Saturday, August 23, 2014

Branko Milanovic — Mr. Piketty and the classics

For a seminar in Oslo on September 4, I was asked (although I did not expect it) to speak of the significance for economics, and especially economics of inequality, of Piketty’s recent work. So I decided in this brief note to put some thoughts together.
globalinequality
Mr. Piketty and the classics
Branko Milanovic

Summary: Capitalism is designed to favor capital formation and in most nations running capitalist economies, capital is predominantly owned by the ownership class rather than being distributed. So wealth begets wealth and without redistribution, the rich get richer. It's institutional, rather than a function of merit and deserts.
However, a recent and important (yet unpublished) work by Christoph Lakner shows that in the US, the probability of a person having a high labor income also having a high capital income is greater than the reverse probability, of a person with high capital income having also a high labor income. So we may be moving toward the emergence of a peculiar capitalism with high concentrations of both labor and capital incomes.
Lots of other stuff worth reading too.

2 comments:

Matt Franko said...

"in the US, the probability of a person having a high labor income also having a high capital income is greater than the reverse probability, of a person with high capital income having also a high labor income. "

Just sounds like the typical US pathology of a person working and saving for retirement (ERISA) and then eventually retiring...

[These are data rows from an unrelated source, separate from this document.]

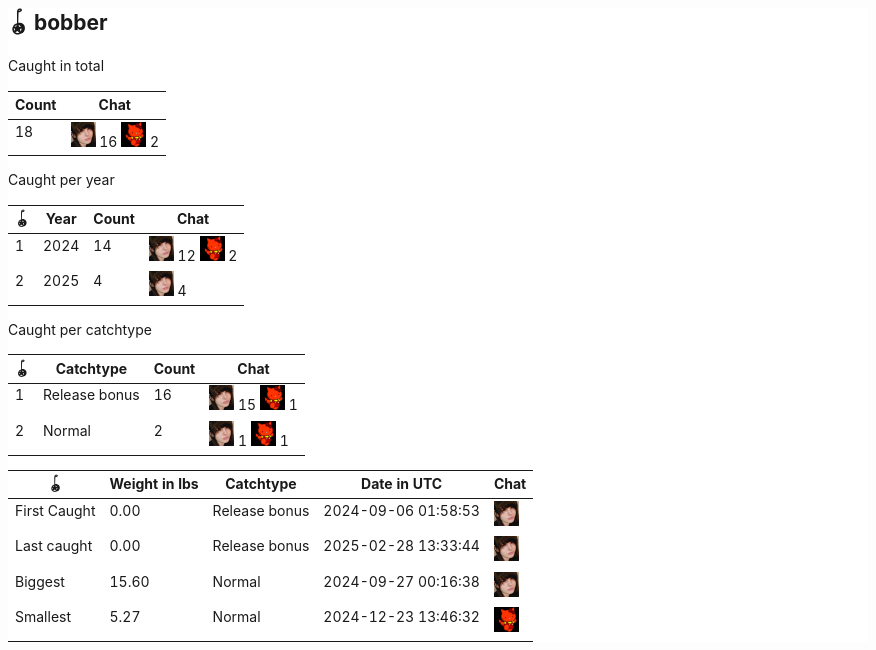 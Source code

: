 ## 🪀 bobber
Caught in total

| Count | Chat |
|-------|-------|
| 18 | ![breadworms](https://raw.githubusercontent.com/blableblup/gofish/main/images/players/breadworms.png) 16 ![pokirule](https://raw.githubusercontent.com/blableblup/gofish/main/images/players/pokirule.png) 2 |

Caught per year

| 🪀 | Year | Count | Chat |
|-------|-------|-------|-------|
| 1 | 2024 | 14 | ![breadworms](https://raw.githubusercontent.com/blableblup/gofish/main/images/players/breadworms.png) 12 ![pokirule](https://raw.githubusercontent.com/blableblup/gofish/main/images/players/pokirule.png) 2 |
| 2 | 2025 | 4 | ![breadworms](https://raw.githubusercontent.com/blableblup/gofish/main/images/players/breadworms.png) 4 |

Caught per catchtype

| 🪀 | Catchtype | Count | Chat |
|-------|-------|-------|-------|
| 1 | Release bonus | 16 | ![breadworms](https://raw.githubusercontent.com/blableblup/gofish/main/images/players/breadworms.png) 15 ![pokirule](https://raw.githubusercontent.com/blableblup/gofish/main/images/players/pokirule.png) 1 |
| 2 | Normal | 2 | ![breadworms](https://raw.githubusercontent.com/blableblup/gofish/main/images/players/breadworms.png) 1 ![pokirule](https://raw.githubusercontent.com/blableblup/gofish/main/images/players/pokirule.png) 1 |

| 🪀 | Weight in lbs | Catchtype | Date in UTC | Chat |
|-------|-------|-------|-------|-------|
| First Caught | 0.00 | Release bonus | 2024-09-06 01:58:53 | ![breadworms](https://raw.githubusercontent.com/blableblup/gofish/main/images/players/breadworms.png) |
| Last caught | 0.00 | Release bonus | 2025-02-28 13:33:44 | ![breadworms](https://raw.githubusercontent.com/blableblup/gofish/main/images/players/breadworms.png) |
| Biggest | 15.60 | Normal | 2024-09-27 00:16:38 | ![breadworms](https://raw.githubusercontent.com/blableblup/gofish/main/images/players/breadworms.png) |
| Smallest | 5.27 | Normal | 2024-12-23 13:46:32 | ![pokirule](https://raw.githubusercontent.com/blableblup/gofish/main/images/players/pokirule.png) |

Is this a significant finding? People work and save/invest and then eventually retire?

And with the baby boom starting retirement, this will continue in the data... more retired people while the non-retired are still working (TIP: that is what makes them non-retired...)

so are we complaining that retired people no longer work? where is this leading? euthanasia? death panels?

Sheeeesh....

Tom Hickey said...

Matt, I took him to be talking about the people at the top of the labor chain like corporate CEOs that receive compensation for work not so much through taxable income as capital gains. That's been a tax avoidance ploy for some time.